The second method involves drilling holes into the ground using polyvinyl chloride (PVC) pipes and rubber hoses to pump chemicals into the earth, which also creates a leaching pond with similar problems. Additionally, PVC pipes are sometimes left in areas that are never cleaned up.

Both methods produce mountains of toxic waste, with high risk of environmental and health hazards. For every ton of rare earth produced, the mining process yields 13kg of dust, 9,600-12,000 cubic meters of waste gas, 75 cubic meters of wastewater, and one ton of radioactive residue. This stems from the fact that rare earth element ores have metals that, when mixed with leaching pond chemicals, contaminate air, water, and soil. Most worrying is that rare earth ores are often laced with radioactive thorium and uranium, which result in especially detrimental health effects.
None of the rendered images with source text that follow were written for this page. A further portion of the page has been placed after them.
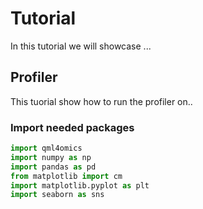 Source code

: # Tutorial

In this tutorial we will showcase ...


## Profiler 

This tuorial show how to run the profiler on.. 

### Import needed packages


```python
import qml4omics 
import numpy as np
import pandas as pd
from matplotlib import cm
import matplotlib.pyplot as plt
import seaborn as sns
```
Overall, for every ton of rare earth, 2,000 tons of toxic waste are produced.

China currently dominates the REE market, accounting for 85 percent of the global supply in 2016. Australia is the next largest producer contributing 10 percent of the market, yet barely making a dent in China’s monopoly. For comparison, in 2018 China produced 120,000 tons of REEs while the United States produced 15,000 tons. China has even used REEs as a tool to coerce other nations: in 2010, it blocked REE exports to Japan as punishment for Japan’s detention of a Chinese captain. More recently, it considered limiting REE exports to the United States in response to tariffs put in place by former US President Donald Trump, presenting a tremendous threat since the US defense industry relies heavily on these minerals. However, only 35 percent of the world’s REE reserves are in China, raising questions about how the country has been able to monopolize the industry.

China’s REE Empire

China was only able to establish such dominance over the REE industry in large part because of lax environmental regulations. Low cost, high pollution methods enabled China to outpace competitors and create a strong foothold in the international REE market. This market is now booming: China spiked its outputs for the first half of 2021 by more than 27 percent, hitting record levels of REE extraction as demand increases.
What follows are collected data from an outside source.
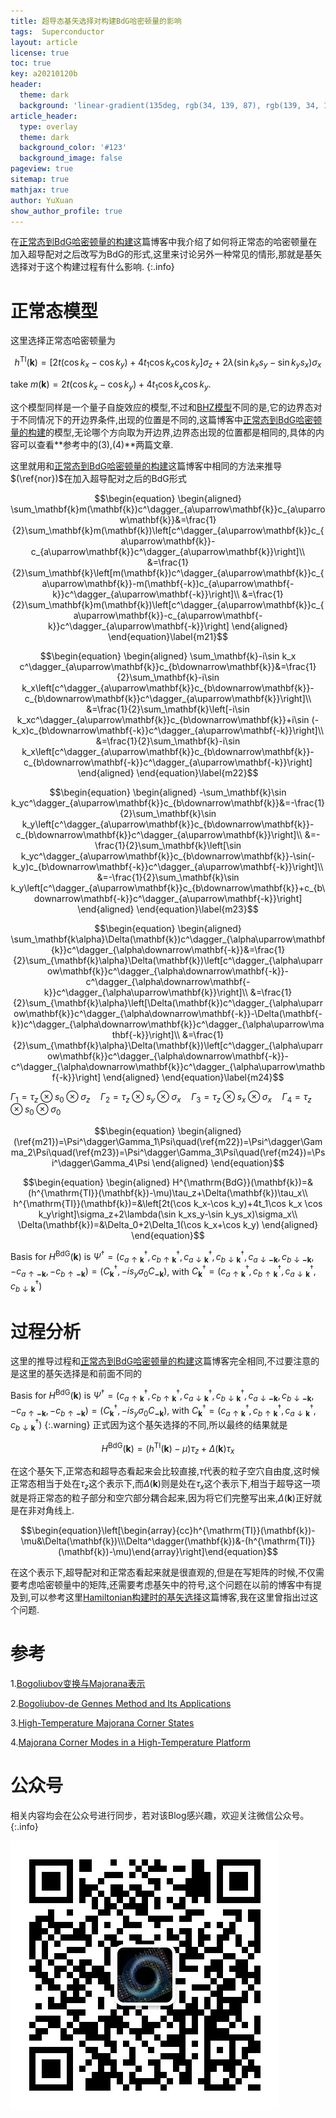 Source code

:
 ```yaml
---
title: 超导态基矢选择对构建BdG哈密顿量的影响
tags:  Superconductor
layout: article
license: true
toc: true
key: a20210120b
header:
  theme: dark
  background: 'linear-gradient(135deg, rgb(34, 139, 87), rgb(139, 34, 139))'
article_header:
  type: overlay
  theme: dark
  background_color: '#123'
  background_image: false
pageview: true
sitemap: true
mathjax: true
author: YuXuan
show_author_profile: true
---
```

在[正常态到BdG哈密顿量的构建](https://yxli8023.github.io/2021/01/20/BdG-formation.html)这篇博客中我介绍了如何将正常态的哈密顿量在加入超导配对之后改写为BdG的形式,这里来讨论另外一种常见的情形,那就是基矢选择对于这个构建过程有什么影响.
{:.info}
<!--more-->
# 正常态模型
这里选择正常态哈密顿量为

$$h^{\mathrm{TI}}(\mathbf{k})=\left[2t(\cos k_x-\cos k_y)+4t_1\cos k_x \cos k_y\right]\sigma_z+2\lambda(\sin k_xs_y-\sin k_ys_x)\sigma_x\label{nor}$$

take $m(\mathbf{k})=2t(\cos k_x-\cos k_y)+4t_1\cos k_x\cos k_y$.

这个模型同样是一个量子自旋效应的模型,不过和[BHZ模型](https://topocondmat.org/w6_3dti/bhz.html)不同的是,它的边界态对于不同情况下的开边界条件,出现的位置是不同的,这篇博客中[正常态到BdG哈密顿量的构建](https://yxli8023.github.io/2021/01/20/BdG-formation.html)的模型,无论哪个方向取为开边界,边界态出现的位置都是相同的,具体的内容可以查看**参考中的(3),(4)**两篇文章.

这里就用和[正常态到BdG哈密顿量的构建](https://yxli8023.github.io/2021/01/20/BdG-formation.html)这篇博客中相同的方法来推导$(\ref{nor})$在加入超导配对之后的BdG形式

$$\begin{equation}
\begin{aligned}
\sum_\mathbf{k}m(\mathbf{k})c^\dagger_{a\uparrow\mathbf{k}}c_{a\uparrow\mathbf{k}}&=\frac{1}{2}\sum_\mathbf{k}m(\mathbf{k})\left[c^\dagger_{a\uparrow\mathbf{k}}c_{a\uparrow\mathbf{k}}-c_{a\uparrow\mathbf{k}}c^\dagger_{a\uparrow\mathbf{k}}\right]\\
&=\frac{1}{2}\sum_\mathbf{k}\left[m(\mathbf{k})c^\dagger_{a\uparrow\mathbf{k}}c_{a\uparrow\mathbf{k}}-m(\mathbf{-k})c_{a\uparrow\mathbf{-k}}c^\dagger_{a\uparrow\mathbf{-k}}\right]\\
&=\frac{1}{2}\sum_\mathbf{k}m(\mathbf{k})\left[c^\dagger_{a\uparrow\mathbf{k}}c_{a\uparrow\mathbf{k}}-c_{a\uparrow\mathbf{-k}}c^\dagger_{a\uparrow\mathbf{-k}}\right]
\end{aligned}
\end{equation}\label{m21}$$

$$\begin{equation}
\begin{aligned}
\sum_\mathbf{k}-i\sin k_x c^\dagger_{a\uparrow\mathbf{k}}c_{b\downarrow\mathbf{k}}&=\frac{1}{2}\sum_\mathbf{k}-i\sin k_x\left[c^\dagger_{a\uparrow\mathbf{k}}c_{b\downarrow\mathbf{k}}-c_{b\downarrow\mathbf{k}}c^\dagger_{a\uparrow\mathbf{k}}\right]\\
&=\frac{1}{2}\sum_\mathbf{k}\left[-i\sin k_xc^\dagger_{a\uparrow\mathbf{k}}c_{b\downarrow\mathbf{k}}+i\sin (-k_x)c_{b\downarrow\mathbf{-k}}c^\dagger_{a\uparrow\mathbf{-k}}\right]\\
&=\frac{1}{2}\sum_\mathbf{k}-i\sin k_x\left[c^\dagger_{a\uparrow\mathbf{k}}c_{b\downarrow\mathbf{k}}-c_{b\downarrow\mathbf{-k}}c^\dagger_{a\uparrow\mathbf{-k}}\right]
\end{aligned}
\end{equation}\label{m22}$$

$$\begin{equation}
\begin{aligned}
-\sum_\mathbf{k}\sin k_yc^\dagger_{a\uparrow\mathbf{k}}c_{b\downarrow\mathbf{k}}&=-\frac{1}{2}\sum_\mathbf{k}\sin k_y\left[c^\dagger_{a\uparrow\mathbf{k}}c_{b\downarrow\mathbf{k}}-c_{b\downarrow\mathbf{k}}c^\dagger_{a\uparrow\mathbf{k}}\right]\\
&=-\frac{1}{2}\sum_\mathbf{k}\left[\sin k_yc^\dagger_{a\uparrow\mathbf{k}}c_{b\downarrow\mathbf{k}}-\sin(-k_y)c_{b\downarrow\mathbf{-k}}c^\dagger_{a\uparrow\mathbf{-k}}\right]\\
&=-\frac{1}{2}\sum_\mathbf{k}\sin k_y\left[c^\dagger_{a\uparrow\mathbf{k}}c_{b\downarrow\mathbf{k}}+c_{b\downarrow\mathbf{-k}}c^\dagger_{a\uparrow\mathbf{-k}}\right]
\end{aligned}
\end{equation}\label{m23}$$

$$\begin{equation}
\begin{aligned}
\sum_\mathbf{k\alpha}\Delta(\mathbf{k})c^\dagger_{\alpha\uparrow\mathbf{k}}c^\dagger_{\alpha\downarrow\mathbf{-k}}&=\frac{1}{2}\sum_{\mathbf{k}\alpha}\Delta(\mathbf{k})\left[c^\dagger_{\alpha\uparrow\mathbf{k}}c^\dagger_{\alpha\downarrow\mathbf{-k}}-c^\dagger_{\alpha\downarrow\mathbf{-k}}c^\dagger_{\alpha\uparrow\mathbf{k}}\right]\\
&=\frac{1}{2}\sum_{\mathbf{k}\alpha}\left[\Delta(\mathbf{k})c^\dagger_{\alpha\uparrow\mathbf{k}}c^\dagger_{\alpha\downarrow\mathbf{-k}}-\Delta(\mathbf{-k})c^\dagger_{\alpha\downarrow\mathbf{k}}c^\dagger_{\alpha\uparrow\mathbf{-k}}\right]\\
&=\frac{1}{2}\sum_{\mathbf{k}\alpha}\Delta(\mathbf{k})\left[c^\dagger_{\alpha\uparrow\mathbf{k}}c^\dagger_{\alpha\downarrow\mathbf{-k}}-c^\dagger_{\alpha\downarrow\mathbf{k}}c^\dagger_{\alpha\uparrow\mathbf{-k}}\right]
\end{aligned}
\end{equation}\label{m24}$$

$\Gamma_1=\tau_z\otimes s_0\otimes\sigma_z\quad\Gamma_2=\tau_z\otimes s_y\otimes\sigma_x\quad\Gamma_3=\tau_z\otimes s_x\otimes\sigma_x\quad\Gamma_4=\tau_z\otimes s_0\otimes \sigma_0$

$$\begin{equation}
\begin{aligned}
(\ref{m21})=\Psi^\dagger\Gamma_1\Psi\quad(\ref{m22})=\Psi^\dagger\Gamma_2\Psi\quad(\ref{m23})=\Psi^\dagger\Gamma_3\Psi\quad(\ref{m24})=\Psi^\dagger\Gamma_4\Psi
\end{aligned}
\end{equation}$$

$$\begin{equation}
\begin{aligned}
H^{\mathrm{BdG}}(\mathbf{k})=&(h^{\mathrm{TI}}(\mathbf{k})-\mu)\tau_z+\Delta(\mathbf{k})\tau_x\\
h^{\mathrm{TI}}(\mathbf{k})=&\left[2t(\cos k_x-\cos k_y)+4t_1\cos k_x \cos k_y\right]\sigma_z+2\lambda(\sin k_xs_y-\sin k_ys_x)\sigma_x\\
\Delta(\mathbf{k})=&\Delta_0+2\Delta_1(\cos k_x+\cos k_y)
\end{aligned}
\end{equation}$$

Basis for $H^{\mathrm{BdG}}(\mathbf{k})$ is  $\Psi^\dagger=(c^\dagger_{a\uparrow\mathbf{k}},c^\dagger_{b\uparrow\mathbf{k}},c^\dagger_{a\downarrow\mathbf{k}},c^\dagger_{b\downarrow\mathbf{k}},c_{a\downarrow\mathbf{-k}},c_{b\downarrow\mathbf{-k}},-c_{a\uparrow\mathbf{-k}},-c_{b\uparrow\mathbf{-k}})=(C_\mathbf{k}^\dagger,-is_y\sigma_0C_\mathbf{-k})$, with $C^\dagger_\mathbf{k}=(c^\dagger_{a\uparrow\mathbf{k}},c^\dagger_{b\uparrow\mathbf{k}},c^\dagger_{a\downarrow\mathbf{k}},c^\dagger_{b\downarrow\mathbf{k}})$

# 过程分析
这里的推导过程和[正常态到BdG哈密顿量的构建](https://yxli8023.github.io/2021/01/20/BdG-formation.html)这篇博客完全相同,不过要注意的是这里的基矢选择是和前面不同的

Basis for $H^{\mathrm{BdG}}(\mathbf{k})$ is  $\Psi^\dagger=(c^\dagger_{a\uparrow\mathbf{k}},c^\dagger_{b\uparrow\mathbf{k}},c^\dagger_{a\downarrow\mathbf{k}},c^\dagger_{b\downarrow\mathbf{k}},c_{a\downarrow\mathbf{-k}},c_{b\downarrow\mathbf{-k}},-c_{a\uparrow\mathbf{-k}},-c_{b\uparrow\mathbf{-k}})=(C_\mathbf{k}^\dagger,-is_y\sigma_0C_\mathbf{-k})$, with $C^\dagger_\mathbf{k}=(c^\dagger_{a\uparrow\mathbf{k}},c^\dagger_{b\uparrow\mathbf{k}},c^\dagger_{a\downarrow\mathbf{k}},c^\dagger_{b\downarrow\mathbf{k}})$
{:.warning}
正式因为这个基矢选择的不同,所以最终的结果就是

$$H^{\mathrm{BdG}}(\mathbf{k})=(h^{\mathrm{TI}}(\mathbf{k})-\mu)\tau_z+\Delta(\mathbf{k})\tau_x$$

在这个基矢下,正常态和超导态看起来会比较直接,$\tau$代表的粒子空穴自由度,这时候正常态相当于处在$\tau_z$这个表示下,而$\Delta(\mathbf{k})$则是处在$\tau_x$这个表示下,相当于超导这一项就是将正常态的粒子部分和空穴部分耦合起来,因为将它们完整写出来,$\Delta(\mathbf{k})$正好就是在非对角线上.

$$\begin{equation}\left[\begin{array}{cc}h^{\mathrm{TI}}(\mathbf{k})-\mu&\Delta(\mathbf{k})\\\Delta^\dagger(\mathbf{k})&-(h^{\mathrm{TI}}(\mathbf{k})-\mu)\end{array}\right]\end{equation}$$

在这个表示下,超导配对和正常态看起来就是很直观的,但是在写矩阵的时候,不仅需要考虑哈密顿量中的矩阵,还需要考虑基矢中的符号,这个问题在以前的博客中有提及到,可以参考这里[Hamiltonian构建时的基矢选择](https://yxli8023.github.io/2020/07/03/Basis-Chose.html)这篇博客,我在这里曾指出过这个问题.

# 参考
1.[Bogoliubov变换与Majorana表示](https://zhuanlan.zhihu.com/p/59445571)

2.[Bogoliubov-de Gennes Method and Its Applications](https://link.springer.com/book/10.1007/978-3-319-31314-6)

3.[High-Temperature Majorana Corner States](https://journals.aps.org/prl/abstract/10.1103/PhysRevLett.121.186801)

4.[Majorana Corner Modes in a High-Temperature Platform](https://journals.aps.org/prl/abstract/10.1103/PhysRevLett.121.096803)

# 公众号
相关内容均会在公众号进行同步，若对该Blog感兴趣，欢迎关注微信公众号。
{:.info}

![png](/assets/images/qrcode.jpg)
The most infamous mine in China is Bayan-Obo, the largest REE mine in the world. Even more infamous than the mine itself is the tailing pond it has produced: there are over 70,000 tons of radioactive thorium stored in the area. This has become a larger issue recently because the tailing pond lacks proper lining. As a result, its contents have been seeping into groundwater and will eventually hit the Yellow River, a key source of drinking water. Currently, the sludge is moving at a pace of 20-30 meters per year, a dangerously rapid rate.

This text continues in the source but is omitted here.